** Exercise goal **
Scan the material for the word "channel", and copy each line where it shows up.

** Input records **
□ □ □ □ □
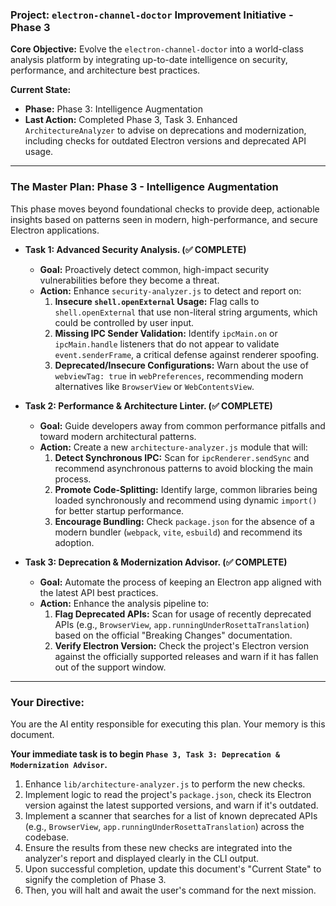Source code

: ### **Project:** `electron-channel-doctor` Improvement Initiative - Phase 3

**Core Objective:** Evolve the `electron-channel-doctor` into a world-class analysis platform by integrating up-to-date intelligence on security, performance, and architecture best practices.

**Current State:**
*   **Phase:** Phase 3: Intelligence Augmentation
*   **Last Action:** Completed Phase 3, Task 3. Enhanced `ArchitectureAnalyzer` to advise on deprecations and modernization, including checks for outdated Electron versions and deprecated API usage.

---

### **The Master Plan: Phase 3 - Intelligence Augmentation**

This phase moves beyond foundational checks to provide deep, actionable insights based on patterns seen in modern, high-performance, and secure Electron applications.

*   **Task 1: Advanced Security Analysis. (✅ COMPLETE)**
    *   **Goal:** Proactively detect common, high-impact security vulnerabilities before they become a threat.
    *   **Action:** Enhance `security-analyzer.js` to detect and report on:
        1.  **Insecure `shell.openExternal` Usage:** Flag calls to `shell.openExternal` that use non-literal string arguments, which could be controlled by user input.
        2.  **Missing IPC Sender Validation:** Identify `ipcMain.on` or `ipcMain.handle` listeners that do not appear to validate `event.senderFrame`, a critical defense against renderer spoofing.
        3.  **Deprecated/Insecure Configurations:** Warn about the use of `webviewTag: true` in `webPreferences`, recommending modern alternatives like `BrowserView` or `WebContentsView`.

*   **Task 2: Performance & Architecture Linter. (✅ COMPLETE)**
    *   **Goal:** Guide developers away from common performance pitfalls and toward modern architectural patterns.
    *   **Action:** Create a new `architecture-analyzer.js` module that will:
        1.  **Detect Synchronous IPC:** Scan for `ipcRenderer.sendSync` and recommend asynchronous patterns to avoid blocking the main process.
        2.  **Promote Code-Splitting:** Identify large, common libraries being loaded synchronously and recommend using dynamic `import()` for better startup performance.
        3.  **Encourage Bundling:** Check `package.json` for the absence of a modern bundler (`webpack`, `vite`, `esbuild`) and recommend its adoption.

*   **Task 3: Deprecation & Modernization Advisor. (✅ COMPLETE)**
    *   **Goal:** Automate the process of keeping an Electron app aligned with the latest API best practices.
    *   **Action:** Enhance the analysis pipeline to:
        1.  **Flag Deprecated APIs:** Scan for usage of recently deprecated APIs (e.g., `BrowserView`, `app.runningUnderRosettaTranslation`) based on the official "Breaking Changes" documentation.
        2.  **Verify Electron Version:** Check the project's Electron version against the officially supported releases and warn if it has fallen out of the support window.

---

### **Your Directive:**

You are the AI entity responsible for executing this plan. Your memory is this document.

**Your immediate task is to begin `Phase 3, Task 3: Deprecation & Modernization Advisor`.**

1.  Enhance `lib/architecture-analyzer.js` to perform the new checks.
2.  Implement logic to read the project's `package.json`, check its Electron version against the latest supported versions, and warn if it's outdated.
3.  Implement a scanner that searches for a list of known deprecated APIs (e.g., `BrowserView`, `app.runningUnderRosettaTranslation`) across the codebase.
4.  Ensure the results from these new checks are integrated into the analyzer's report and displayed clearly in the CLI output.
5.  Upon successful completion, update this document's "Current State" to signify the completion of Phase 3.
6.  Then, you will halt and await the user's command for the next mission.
□ □ □ □ □
** Exercise output **
: ### **Project:** `electron-channel-doctor` Improvement Initiative - Phase 3
**Core Objective:** Evolve the `electron-channel-doctor` into a world-class analysis platform by integrating up-to-date intelligence on security, performance, and architecture best practices.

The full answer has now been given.